((
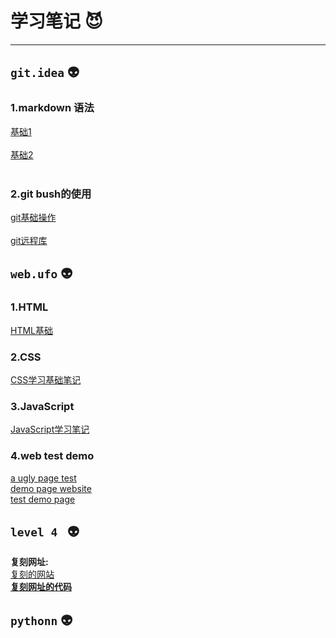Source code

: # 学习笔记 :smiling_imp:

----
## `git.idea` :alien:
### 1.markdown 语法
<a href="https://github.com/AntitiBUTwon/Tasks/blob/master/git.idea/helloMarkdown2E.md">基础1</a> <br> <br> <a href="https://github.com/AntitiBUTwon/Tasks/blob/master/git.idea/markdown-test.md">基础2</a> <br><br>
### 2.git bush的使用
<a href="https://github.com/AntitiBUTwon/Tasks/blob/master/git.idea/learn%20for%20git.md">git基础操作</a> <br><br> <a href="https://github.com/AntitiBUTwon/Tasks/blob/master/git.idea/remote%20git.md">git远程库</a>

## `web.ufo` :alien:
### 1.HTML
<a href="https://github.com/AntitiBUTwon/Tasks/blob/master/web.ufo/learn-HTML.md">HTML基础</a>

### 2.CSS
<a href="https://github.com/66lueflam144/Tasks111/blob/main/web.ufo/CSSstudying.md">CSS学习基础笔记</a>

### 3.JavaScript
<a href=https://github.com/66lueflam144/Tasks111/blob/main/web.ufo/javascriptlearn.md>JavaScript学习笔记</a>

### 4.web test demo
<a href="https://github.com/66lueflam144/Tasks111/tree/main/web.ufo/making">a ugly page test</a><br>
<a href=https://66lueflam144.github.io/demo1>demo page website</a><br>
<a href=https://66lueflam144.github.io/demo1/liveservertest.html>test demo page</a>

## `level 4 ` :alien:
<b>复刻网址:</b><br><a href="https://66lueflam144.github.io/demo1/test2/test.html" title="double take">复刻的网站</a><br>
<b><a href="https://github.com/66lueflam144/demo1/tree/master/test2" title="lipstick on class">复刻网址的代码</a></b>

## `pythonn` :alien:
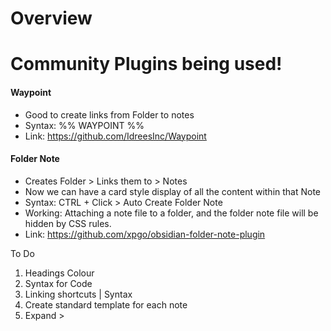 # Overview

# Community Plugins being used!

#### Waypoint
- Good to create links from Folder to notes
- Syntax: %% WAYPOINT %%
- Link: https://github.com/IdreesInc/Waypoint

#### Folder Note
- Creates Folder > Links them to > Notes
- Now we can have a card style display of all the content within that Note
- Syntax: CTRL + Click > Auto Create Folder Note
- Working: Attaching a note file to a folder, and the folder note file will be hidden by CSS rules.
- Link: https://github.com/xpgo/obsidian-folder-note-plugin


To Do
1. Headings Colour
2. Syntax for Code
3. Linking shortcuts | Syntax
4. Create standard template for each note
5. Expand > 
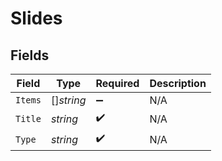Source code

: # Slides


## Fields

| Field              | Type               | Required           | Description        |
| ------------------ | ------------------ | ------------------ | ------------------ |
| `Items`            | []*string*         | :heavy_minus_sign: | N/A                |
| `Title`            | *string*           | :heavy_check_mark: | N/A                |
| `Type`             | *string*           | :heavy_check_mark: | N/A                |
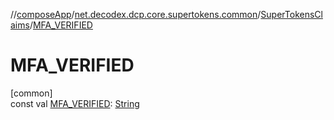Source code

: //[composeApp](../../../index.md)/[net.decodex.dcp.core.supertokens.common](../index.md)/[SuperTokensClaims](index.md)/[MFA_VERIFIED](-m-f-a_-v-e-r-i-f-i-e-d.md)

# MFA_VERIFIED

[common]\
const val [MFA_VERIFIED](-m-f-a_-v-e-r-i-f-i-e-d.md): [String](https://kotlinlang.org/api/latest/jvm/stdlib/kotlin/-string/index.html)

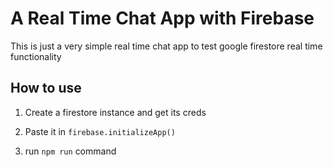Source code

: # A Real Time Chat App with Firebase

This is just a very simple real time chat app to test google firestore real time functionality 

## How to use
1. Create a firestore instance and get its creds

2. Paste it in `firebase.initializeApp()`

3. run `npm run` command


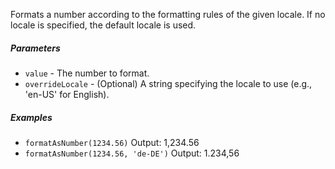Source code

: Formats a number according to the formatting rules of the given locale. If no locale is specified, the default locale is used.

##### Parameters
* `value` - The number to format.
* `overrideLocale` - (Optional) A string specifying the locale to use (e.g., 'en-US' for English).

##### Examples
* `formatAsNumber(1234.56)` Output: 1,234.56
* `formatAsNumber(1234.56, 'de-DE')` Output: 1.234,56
))
_PROBLEM REQUIREMENTS_
Strip out the images, then output the records above word for word.

_REPLY_
Source code

: # 学习笔记 :smiling_imp:

----
## `git.idea` :alien:
### 1.markdown 语法
<a href="https://github.com/AntitiBUTwon/Tasks/blob/master/git.idea/helloMarkdown2E.md">基础1</a> <br> <br> <a href="https://github.com/AntitiBUTwon/Tasks/blob/master/git.idea/markdown-test.md">基础2</a> <br><br>
### 2.git bush的使用
<a href="https://github.com/AntitiBUTwon/Tasks/blob/master/git.idea/learn%20for%20git.md">git基础操作</a> <br><br> <a href="https://github.com/AntitiBUTwon/Tasks/blob/master/git.idea/remote%20git.md">git远程库</a>

## `web.ufo` :alien:
### 1.HTML
<a href="https://github.com/AntitiBUTwon/Tasks/blob/master/web.ufo/learn-HTML.md">HTML基础</a>

### 2.CSS
<a href="https://github.com/66lueflam144/Tasks111/blob/main/web.ufo/CSSstudying.md">CSS学习基础笔记</a>

### 3.JavaScript
<a href=https://github.com/66lueflam144/Tasks111/blob/main/web.ufo/javascriptlearn.md>JavaScript学习笔记</a>

### 4.web test demo
<a href="https://github.com/66lueflam144/Tasks111/tree/main/web.ufo/making">a ugly page test</a><br>
<a href=https://66lueflam144.github.io/demo1>demo page website</a><br>
<a href=https://66lueflam144.github.io/demo1/liveservertest.html>test demo page</a>

## `level 4 ` :alien:
<b>复刻网址:</b><br><a href="https://66lueflam144.github.io/demo1/test2/test.html" title="double take">复刻的网站</a><br>
<b><a href="https://github.com/66lueflam144/demo1/tree/master/test2" title="lipstick on class">复刻网址的代码</a></b>

## `pythonn` :alien:
 # Overview

# Community Plugins being used!

#### Waypoint
- Good to create links from Folder to notes
- Syntax: %% WAYPOINT %%
- Link: https://github.com/IdreesInc/Waypoint

#### Folder Note
- Creates Folder > Links them to > Notes
- Now we can have a card style display of all the content within that Note
- Syntax: CTRL + Click > Auto Create Folder Note
- Working: Attaching a note file to a folder, and the folder note file will be hidden by CSS rules.
- Link: https://github.com/xpgo/obsidian-folder-note-plugin


To Do
1. Headings Colour
2. Syntax for Code
3. Linking shortcuts | Syntax
4. Create standard template for each note
5. Expand > 
Source code

: # Slides


## Fields

| Field              | Type               | Required           | Description        |
| ------------------ | ------------------ | ------------------ | ------------------ |
| `Items`            | []*string*         | :heavy_minus_sign: | N/A                |
| `Title`            | *string*           | :heavy_check_mark: | N/A                |
| `Type`             | *string*           | :heavy_check_mark: | N/A                |
Source code

: //[composeApp](../../../index.md)/[net.decodex.dcp.core.supertokens.common](../index.md)/[SuperTokensClaims](index.md)/[MFA_VERIFIED](-m-f-a_-v-e-r-i-f-i-e-d.md)

# MFA_VERIFIED

[common]\
const val [MFA_VERIFIED](-m-f-a_-v-e-r-i-f-i-e-d.md): [String](https://kotlinlang.org/api/latest/jvm/stdlib/kotlin/-string/index.html)

Source code

: # A Real Time Chat App with Firebase

This is just a very simple real time chat app to test google firestore real time functionality 

## How to use
1. Create a firestore instance and get its creds

2. Paste it in `firebase.initializeApp()`

3. run `npm run` command


Source code

: Formats a number according to the formatting rules of the given locale. If no locale is specified, the default locale is used.

##### Parameters
* `value` - The number to format.
* `overrideLocale` - (Optional) A string specifying the locale to use (e.g., 'en-US' for English).

##### Examples
* `formatAsNumber(1234.56)` Output: 1,234.56
* `formatAsNumber(1234.56, 'de-DE')` Output: 1.234,56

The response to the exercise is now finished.